The Court concluded:
"The remedies, while concurrent, are consistent. There is nothing in the appellant's effort to seek redress against the converters for the wrong done by them which is inconsistent with a subsequent effort to seek redress from the bank for its failure to honor its contractual obligations." Riverview, supra, pp 321-322.
The Riverview case is directly applicable to the facts before us. Plaintiffs' action against Florence LaVergne was grounded in tort. The present action is against defendant for breach of contract. These alleged wrongs are separate and distinct, yet the remedies sought are consistent. The trial court erred in granting summary judgment to defendant on the basis of election of remedies by plaintiffs.
Plaintiffs also argue that the trial court erred in finding that plaintiffs were collaterally estopped from asserting a claim against defendant. Collateral estoppel bars the relitigation of issues which have been actually determined in a prior lawsuit between parties or their privies. Darin Armstrong v Ben Agree Co, 88 Mich. App. 128; 276 N.W.2d 869 (1979), lv den 406 Mich. 1007 (1979).
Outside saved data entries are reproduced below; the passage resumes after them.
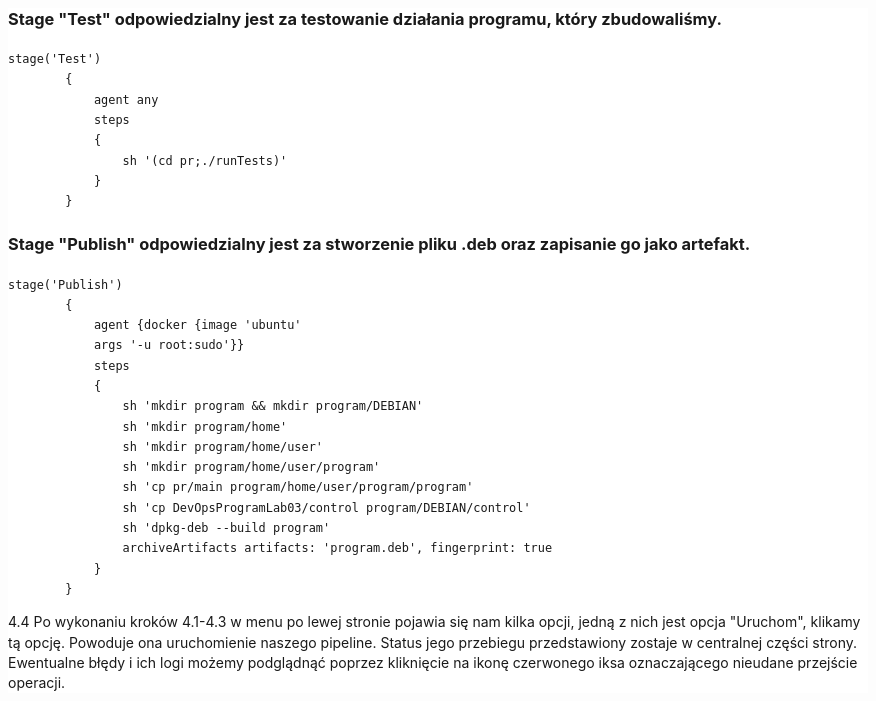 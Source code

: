 
### Stage "Test" odpowiedzialny jest za testowanie działania programu, który zbudowaliśmy.

```
stage('Test')
        {
            agent any
            steps
            {
        	    sh '(cd pr;./runTests)'
            }
        }
```


### Stage "Publish" odpowiedzialny jest za stworzenie pliku .deb oraz zapisanie go jako artefakt.
```
stage('Publish')
        {
            agent {docker {image 'ubuntu' 
            args '-u root:sudo'}}
            steps
            {
                sh 'mkdir program && mkdir program/DEBIAN'
                sh 'mkdir program/home'
                sh 'mkdir program/home/user'
                sh 'mkdir program/home/user/program'
                sh 'cp pr/main program/home/user/program/program'
                sh 'cp DevOpsProgramLab03/control program/DEBIAN/control'
                sh 'dpkg-deb --build program'
                archiveArtifacts artifacts: 'program.deb', fingerprint: true
            }
        }
```


4.4 Po wykonaniu kroków 4.1-4.3 w menu po lewej stronie pojawia się nam kilka opcji, jedną z nich jest opcja "Uruchom", klikamy tą opcję.  Powoduje ona uruchomienie naszego pipeline. Status jego przebiegu przedstawiony zostaje w centralnej części strony. Ewentualne błędy i ich logi możemy podglądnąć poprzez kliknięcie na ikonę czerwonego iksa oznaczającego nieudane przejście operacji.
The Supreme Court quoted with approval the following language regarding parties and their privies:
"Under the requirement of privity, only parties to the former judgment or their privies may take advantage of or be bound by it. A party in this connection is one who is `directly interested in the subject matter, and had a right to make defense, or to control the proceedings, and to appeal from the judgment.' A privy is one who, after rendition of the judgment, has acquired an interest in the subject matter affected by the judgment through or under one of the parties, as by inheritance, succession, or purchase." (Citations omitted.) Howell v Vito's Trucking Excavating Co, 386 Mich. 37, 43; 191 N.W.2d 313 (1971), quoting Bernhard v Bank of America Nat'l Trust Savings Ass'n, 19 Cal.2d 807; 122 P.2d 892 (1942).
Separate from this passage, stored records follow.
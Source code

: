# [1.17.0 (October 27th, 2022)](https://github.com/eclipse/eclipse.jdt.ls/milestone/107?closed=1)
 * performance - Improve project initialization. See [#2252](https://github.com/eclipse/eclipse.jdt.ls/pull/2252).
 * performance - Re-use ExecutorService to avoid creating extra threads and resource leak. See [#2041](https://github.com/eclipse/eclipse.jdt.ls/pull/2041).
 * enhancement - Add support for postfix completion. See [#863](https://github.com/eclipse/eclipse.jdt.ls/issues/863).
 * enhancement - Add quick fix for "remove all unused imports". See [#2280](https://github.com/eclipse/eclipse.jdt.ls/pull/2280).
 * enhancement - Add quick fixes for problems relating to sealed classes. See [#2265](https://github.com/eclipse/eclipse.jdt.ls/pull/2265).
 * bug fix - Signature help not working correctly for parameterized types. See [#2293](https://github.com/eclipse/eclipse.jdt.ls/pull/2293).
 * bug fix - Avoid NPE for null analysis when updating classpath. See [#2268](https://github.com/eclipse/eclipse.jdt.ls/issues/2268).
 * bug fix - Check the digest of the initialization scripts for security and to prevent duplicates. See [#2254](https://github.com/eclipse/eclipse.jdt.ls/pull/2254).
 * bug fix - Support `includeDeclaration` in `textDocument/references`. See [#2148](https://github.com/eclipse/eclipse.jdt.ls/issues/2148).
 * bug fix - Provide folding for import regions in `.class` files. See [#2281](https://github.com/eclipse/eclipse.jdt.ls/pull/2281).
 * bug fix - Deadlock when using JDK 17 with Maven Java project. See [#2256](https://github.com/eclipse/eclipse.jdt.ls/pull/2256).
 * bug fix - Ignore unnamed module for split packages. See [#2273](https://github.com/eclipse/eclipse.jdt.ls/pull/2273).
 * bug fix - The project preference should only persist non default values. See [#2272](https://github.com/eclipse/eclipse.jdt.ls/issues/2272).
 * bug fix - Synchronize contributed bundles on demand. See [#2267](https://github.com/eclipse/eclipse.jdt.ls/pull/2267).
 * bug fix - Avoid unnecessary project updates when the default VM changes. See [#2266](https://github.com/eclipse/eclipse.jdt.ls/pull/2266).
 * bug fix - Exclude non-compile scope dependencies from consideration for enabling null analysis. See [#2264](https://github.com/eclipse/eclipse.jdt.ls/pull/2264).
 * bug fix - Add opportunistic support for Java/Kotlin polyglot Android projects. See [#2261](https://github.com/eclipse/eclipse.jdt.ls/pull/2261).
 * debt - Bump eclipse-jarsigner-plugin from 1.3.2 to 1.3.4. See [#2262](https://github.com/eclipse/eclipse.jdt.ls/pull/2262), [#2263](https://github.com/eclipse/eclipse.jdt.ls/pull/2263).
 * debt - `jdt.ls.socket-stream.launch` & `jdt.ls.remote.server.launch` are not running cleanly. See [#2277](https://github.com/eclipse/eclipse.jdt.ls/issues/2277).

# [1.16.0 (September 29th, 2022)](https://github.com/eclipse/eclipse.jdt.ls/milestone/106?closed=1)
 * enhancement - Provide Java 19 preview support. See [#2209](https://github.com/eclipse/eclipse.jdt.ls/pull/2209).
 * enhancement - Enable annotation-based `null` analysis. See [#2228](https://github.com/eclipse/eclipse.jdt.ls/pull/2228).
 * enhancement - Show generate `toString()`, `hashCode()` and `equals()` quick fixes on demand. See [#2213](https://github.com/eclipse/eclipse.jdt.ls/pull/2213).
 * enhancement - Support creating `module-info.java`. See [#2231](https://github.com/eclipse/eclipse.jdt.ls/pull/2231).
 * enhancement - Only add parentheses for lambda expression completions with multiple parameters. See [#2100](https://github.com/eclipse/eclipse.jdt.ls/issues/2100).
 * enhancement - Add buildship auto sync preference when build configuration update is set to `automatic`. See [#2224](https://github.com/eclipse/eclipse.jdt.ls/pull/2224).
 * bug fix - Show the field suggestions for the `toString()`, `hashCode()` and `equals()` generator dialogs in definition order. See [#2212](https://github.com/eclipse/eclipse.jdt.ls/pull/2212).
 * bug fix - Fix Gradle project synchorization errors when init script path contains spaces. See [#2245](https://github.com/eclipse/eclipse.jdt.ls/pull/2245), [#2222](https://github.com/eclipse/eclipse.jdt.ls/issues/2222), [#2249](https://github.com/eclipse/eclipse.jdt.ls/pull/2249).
Under the definition set forth in Howell, defendant here was neither a party nor a privy in plaintiffs' prior action against Florence LaVergne. Defendant was not directly interested in the subject matter and had no right to make a defense in the prior action against Mrs. LaVergne for conversion of funds and was thus not a party in any sense. Defendant likewise did not acquire an interest in the subject matter through Mrs. LaVergne or through plaintiffs, the parties to the original action. Defendant having no interest in the subject matter of the first action, there was thus no mutuality of estoppel, since defendant was in no way bound by the judgment rendered in the initial action.
In addition, collateral estoppel applies only where the same ultimate issues underlying the first action are involved in the second action. Stolaruk v Dep't of Transportation, 114 Mich. App. 357; 319 N.W.2d 581 (1982). Here the ultimate issue in the first action was not, as defendant argued, the ownership of the funds in the deceased's bank account, but whether Florence LaVergne had wrongfully converted some $20,000 which should have been part of the deceased's estate. The ultimate issue in the present action is whether defendant breached its contract with the deceased by allowing Mrs. LaVergne to withdraw funds from the decedent's individual account without proper authority. The trial judge in the first action determined only that Florence LaVergne had withdrawn funds from a joint account. He made no finding as to whether the account was properly changed from an individual to a joint account.
No collateral estoppel arises under the facts of this case. The trial court erred in granting summary judgment to the defendant.
Reversed and remanded. Costs to plaintiffs.